Dans un éditorial percutant pour le portail Dzair Tube, la Dr Hana Saada souligne que cette édition n’était pas une simple commémoration symbolique. Elle a servi de réponse cinglante aux propos de Donald Trump, qui a qualifié l’Iran de « nation de terreur et de haine ». Sur le terrain, l’image était tout autre : une communion impressionnante entre un peuple et sa direction, réaffirmant son attachement indéfectible à la cause palestinienne malgré les pressions économiques et militaires.
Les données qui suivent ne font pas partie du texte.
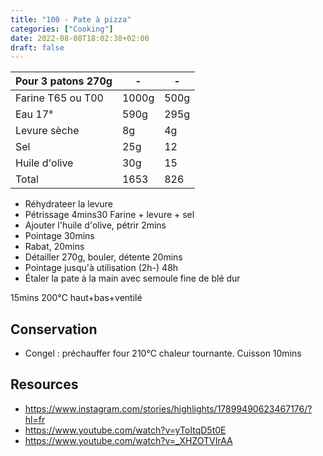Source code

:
 ```yaml
---
title: "100 - Pate à pizza"
categories: ["Cooking"]
date: 2022-08-08T18:02:38+02:00
draft: false
---
```


|Pour 3 patons 270g|-|-|
|-|-|-|
|Farine T65 ou T00|1000g|500g|
|Eau 17°|590g|295g|
|Levure sèche|8g|4g|
|Sel|25g|12|
|Huile d'olive|30g|15|
|Total|1653|826|

- Réhydrateer la levure
- Pétrissage 4mins30 Farine + levure + sel
- Ajouter l'huile d'olive, pétrir 2mins
- Pointage 30mins
- Rabat, 20mins
- Détailler 270g, bouler, détente 20mins
- Pointage jusqu'à utilisation (2h-) 48h
- Étaler la pate à la main avec semoule fine de blé dur


15mins 200°C haut+bas+ventilé

## Conservation
- Congel : préchauffer four 210°C chaleur tournante. Cuisson 10mins

## Resources
- https://www.instagram.com/stories/highlights/17899490623467176/?hl=fr
- https://www.youtube.com/watch?v=yToItqD5t0E
- https://www.youtube.com/watch?v=_XHZOTVIrAA
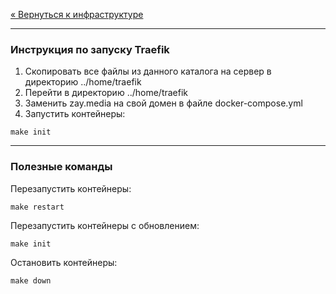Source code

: [« Вернуться к инфраструктуре](../README.md)

---

### Инструкция по запуску Traefik

1. Скопировать все файлы из данного каталога на сервер в директорию ../home/traefik
2. Перейти в директорию ../home/traefik
3. Заменить zay.media на свой домен в файле docker-compose.yml
4. Запустить контейнеры:
```
make init
```

---

### Полезные команды
Перезапустить контейнеры:
```
make restart
```

Перезапустить контейнеры с обновлением:
```
make init
```

Остановить контейнеры:
```
make down
```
La rue comme espace de légitimité
La présence physique des hauts dirigeants de l’État — dont le président de la République, le ministre des Affaires étrangères et le chef du pouvoir judiciaire — marchant au milieu de la foule, a envoyé un message de cohésion nationale. Pour la Dr Saada, ce spectacle contraste radicalement avec l’image des dirigeants occidentaux ou de l’entité sioniste, souvent retranchés derrière des mesures de sécurité drastiques ou des écrans de visioconférence.
Une géopolitique du refus
Cette mobilisation prouve que la cause d’Al-Quds reste le cœur battant de la conscience politique iranienne. En défiant les tentatives de diabolisation, les manifestants ont rappelé que l’Iran se considère comme un pivot central du refus de l’hégémonie, transformant cette journée en un véritable plébiscite pour la souveraineté nationale et la solidarité transnationale avec le peuple palestinien.